INBIA

From edegan.com
Revision as of 12:02, 3 April 2019 by AnneFreeman (talk | contribs)
Jump to navigation Jump to search


McNair Project
INBIA
Project logo 02.png
Project Information
Project Title INBIA
Owner Anne Freeman
Start Date
Deadline
Primary Billing
Notes
Has project status Active
Copyright © 2016 edegan.com. All Rights Reserved.



Initial Review of INBIA

The International Business Innovation Association (INBIA) has a directory that contains information for 415 incubators within the United States. It provides reliable links to a secondary page within the INBIA domain. This page contains information including the incubator's name, address, a link to the home page of their website, and information for key contacts.
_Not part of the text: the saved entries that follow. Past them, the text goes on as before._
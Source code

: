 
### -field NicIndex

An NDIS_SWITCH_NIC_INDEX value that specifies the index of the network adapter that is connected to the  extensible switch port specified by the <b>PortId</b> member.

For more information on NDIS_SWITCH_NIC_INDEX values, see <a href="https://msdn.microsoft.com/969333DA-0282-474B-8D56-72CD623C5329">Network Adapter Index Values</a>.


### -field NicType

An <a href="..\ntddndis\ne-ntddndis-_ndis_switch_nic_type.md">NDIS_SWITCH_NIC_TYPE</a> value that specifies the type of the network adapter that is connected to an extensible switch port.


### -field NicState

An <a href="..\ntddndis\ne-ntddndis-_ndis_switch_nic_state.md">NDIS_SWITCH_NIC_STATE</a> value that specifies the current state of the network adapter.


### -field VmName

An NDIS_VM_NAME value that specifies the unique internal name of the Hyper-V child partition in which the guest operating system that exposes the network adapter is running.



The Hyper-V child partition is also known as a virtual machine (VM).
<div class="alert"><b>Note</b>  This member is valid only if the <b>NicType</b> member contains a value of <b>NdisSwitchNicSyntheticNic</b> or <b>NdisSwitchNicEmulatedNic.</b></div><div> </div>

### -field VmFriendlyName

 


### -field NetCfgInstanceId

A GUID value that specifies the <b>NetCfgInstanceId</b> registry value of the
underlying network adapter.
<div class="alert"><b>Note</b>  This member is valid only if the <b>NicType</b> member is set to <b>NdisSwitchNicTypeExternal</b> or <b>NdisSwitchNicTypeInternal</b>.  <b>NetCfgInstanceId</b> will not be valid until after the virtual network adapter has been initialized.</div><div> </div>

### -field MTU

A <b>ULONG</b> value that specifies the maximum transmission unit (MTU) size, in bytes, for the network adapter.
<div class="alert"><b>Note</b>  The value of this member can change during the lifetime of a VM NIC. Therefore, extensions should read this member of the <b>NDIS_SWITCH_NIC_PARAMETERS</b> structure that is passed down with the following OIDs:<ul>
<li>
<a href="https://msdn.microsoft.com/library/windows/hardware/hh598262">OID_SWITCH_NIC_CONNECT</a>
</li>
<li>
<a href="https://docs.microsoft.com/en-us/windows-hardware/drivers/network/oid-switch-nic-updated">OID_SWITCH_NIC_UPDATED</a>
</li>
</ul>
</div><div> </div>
The secondary pages have the same HTML structure and are reliable in the data they contain, making INBIA an ideal candidate for web crawling methods to collect data from the internal pages.

See Wiki Page Table for more details on source evaluations.

Retrieve URLS from INBIA Directory

We retrieved the INBIA data as follows:

  1. Go to http://exchange.inbia.org/network/findacompany/ and search US
  2. Change to 100 results per page
  3. Save HTML page of 0-100
  4. Choose next page, Save HTML page of 100-200
  5. Sort Z-A
  6. Save HTML page 418-318
  7. Choose next page, Save HTML page of 318-218
  8. Note that we are missing some that start with L and M
  9. Search US L, Choose page with L as first letter, Save HTML of L
  10. Search US M, Choose page with M as first letter, Save HTML of M

Then process each of those html files with regular expressions in textpad

  • Search .*biobubblekey Replace #
  • Search ^[^#].*\n Replace NOTHING
  • Search .*href=\" Replace NOTHING
  • Search <\/a> Replace NOTHING
  • Search \"> Replace \t

Then combine files, throw out duplicates, move columns, sort. This results in a file without headers where the lines are like:

1863 Ventures/Project 500	/?c=companyprofile&UserKey=4794e0a6-3f61-4357-a1cb-513baf00957e	
4th Sector Innovations	/?c=companyprofile&UserKey=cc47b04e-1c2a-4019-88b3-05d1163a0d6a	
712 Innovations	/?c=companyprofile&UserKey=531ad600-e11a-4c74-9f37-bace816b9325	
AccelerateHER	/?c=companyprofile&UserKey=3c05d1c1-91b5-48ae-8ec3-c77765b10c2b	
ACTION Innovation Network	/?c=companyprofile&UserKey=5ac08dd0-364d-47b2-8de0-a7536a3b4802	

We can now build a crawler to call http://exchange.inbia.org/network/findacompany/ with then the URL extension (either encoded or with & replaced with just &), for example: http://exchange.inbia.org/network/findacompany/?c=companyprofile&UserKey=da2dbe35-9afa-4141-9b31-4e2cfd46a5aa Gets the company page for Cambridge Innovation Center.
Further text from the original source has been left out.